-- DATA RECORDS follows --
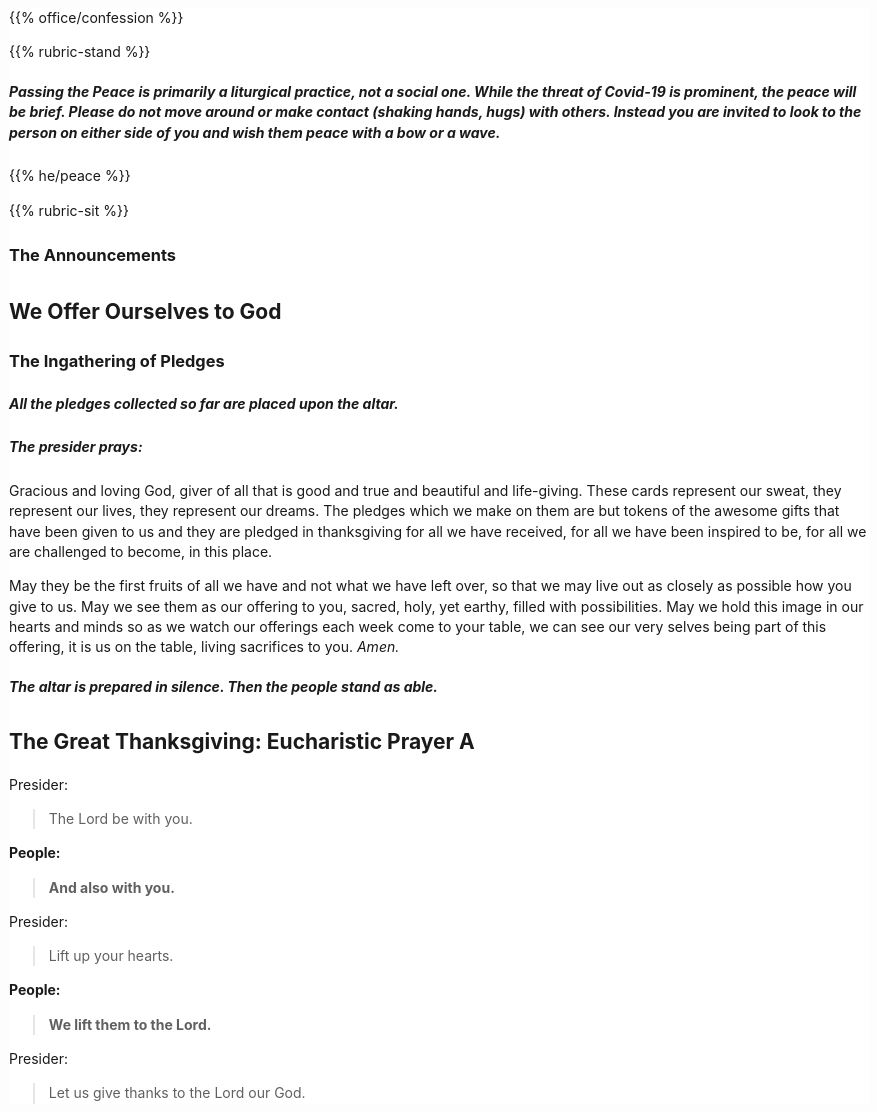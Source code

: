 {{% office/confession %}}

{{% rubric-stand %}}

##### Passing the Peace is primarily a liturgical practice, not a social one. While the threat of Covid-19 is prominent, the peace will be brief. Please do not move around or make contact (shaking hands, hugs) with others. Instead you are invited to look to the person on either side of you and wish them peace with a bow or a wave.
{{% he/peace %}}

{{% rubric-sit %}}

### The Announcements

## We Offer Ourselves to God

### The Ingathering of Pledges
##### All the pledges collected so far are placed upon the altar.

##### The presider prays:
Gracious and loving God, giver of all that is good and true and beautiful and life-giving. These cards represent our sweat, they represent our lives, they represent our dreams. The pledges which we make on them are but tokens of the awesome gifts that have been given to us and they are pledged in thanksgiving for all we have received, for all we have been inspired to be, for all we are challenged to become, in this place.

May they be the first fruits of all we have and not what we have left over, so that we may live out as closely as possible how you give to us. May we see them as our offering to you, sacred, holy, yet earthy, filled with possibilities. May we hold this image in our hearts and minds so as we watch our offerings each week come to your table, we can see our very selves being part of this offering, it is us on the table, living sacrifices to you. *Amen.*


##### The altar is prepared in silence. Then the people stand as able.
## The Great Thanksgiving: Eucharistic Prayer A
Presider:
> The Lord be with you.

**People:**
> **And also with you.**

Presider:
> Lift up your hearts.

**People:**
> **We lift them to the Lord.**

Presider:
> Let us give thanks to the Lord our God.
-- DATA RECORDS concluded --
-- DATA RECORDS follows --
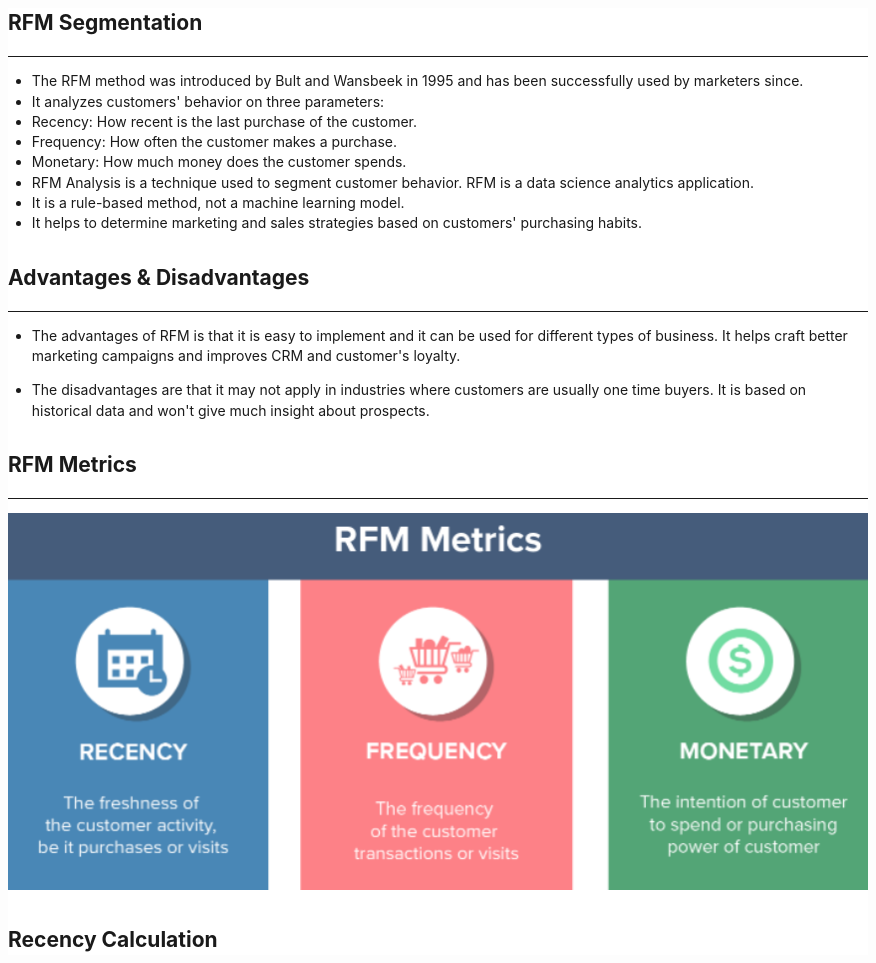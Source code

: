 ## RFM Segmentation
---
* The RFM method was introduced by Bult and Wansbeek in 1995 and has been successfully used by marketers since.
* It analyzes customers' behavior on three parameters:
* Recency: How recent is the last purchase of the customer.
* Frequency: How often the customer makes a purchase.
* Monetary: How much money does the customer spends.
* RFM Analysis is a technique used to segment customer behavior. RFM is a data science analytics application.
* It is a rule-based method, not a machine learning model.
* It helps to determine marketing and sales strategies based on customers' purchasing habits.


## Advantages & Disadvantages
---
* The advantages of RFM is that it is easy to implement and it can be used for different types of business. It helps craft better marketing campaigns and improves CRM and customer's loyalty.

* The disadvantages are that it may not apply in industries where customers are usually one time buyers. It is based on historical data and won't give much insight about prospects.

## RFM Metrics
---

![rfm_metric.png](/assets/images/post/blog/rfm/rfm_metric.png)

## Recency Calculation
-- DATA RECORDS concluded --
-- DATA RECORDS follows --
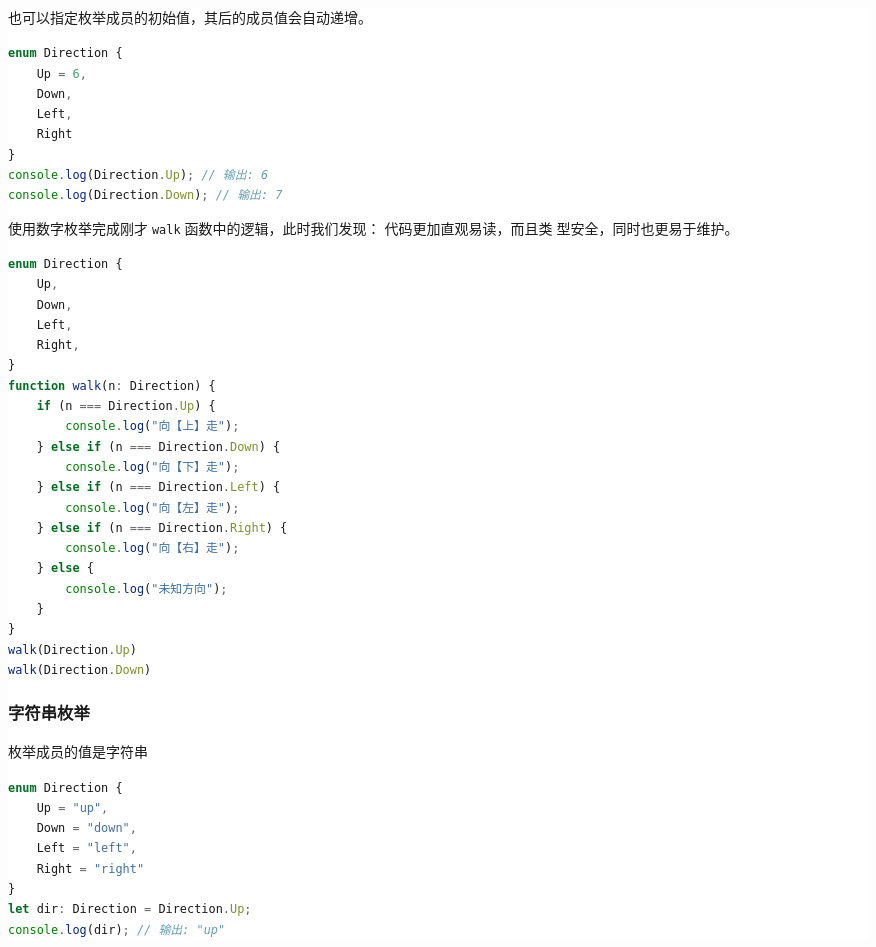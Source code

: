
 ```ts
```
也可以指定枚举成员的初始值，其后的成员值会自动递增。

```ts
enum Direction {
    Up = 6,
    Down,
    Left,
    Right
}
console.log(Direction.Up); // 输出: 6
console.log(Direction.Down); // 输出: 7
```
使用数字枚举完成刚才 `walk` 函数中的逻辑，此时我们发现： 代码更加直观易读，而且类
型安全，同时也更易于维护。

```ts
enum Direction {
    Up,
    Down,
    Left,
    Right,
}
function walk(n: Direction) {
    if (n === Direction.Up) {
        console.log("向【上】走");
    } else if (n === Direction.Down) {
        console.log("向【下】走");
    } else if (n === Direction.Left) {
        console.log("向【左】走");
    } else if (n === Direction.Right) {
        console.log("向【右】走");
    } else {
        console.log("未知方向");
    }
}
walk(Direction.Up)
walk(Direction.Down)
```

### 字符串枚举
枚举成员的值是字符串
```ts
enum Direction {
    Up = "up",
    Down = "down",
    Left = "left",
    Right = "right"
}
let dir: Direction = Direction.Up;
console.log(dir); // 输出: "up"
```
-- DATA RECORDS concluded --
BRIEF
Among the lines of the data, some may include "much" as a word or string; report how many, and nothing else.

RESPONSE AREA
2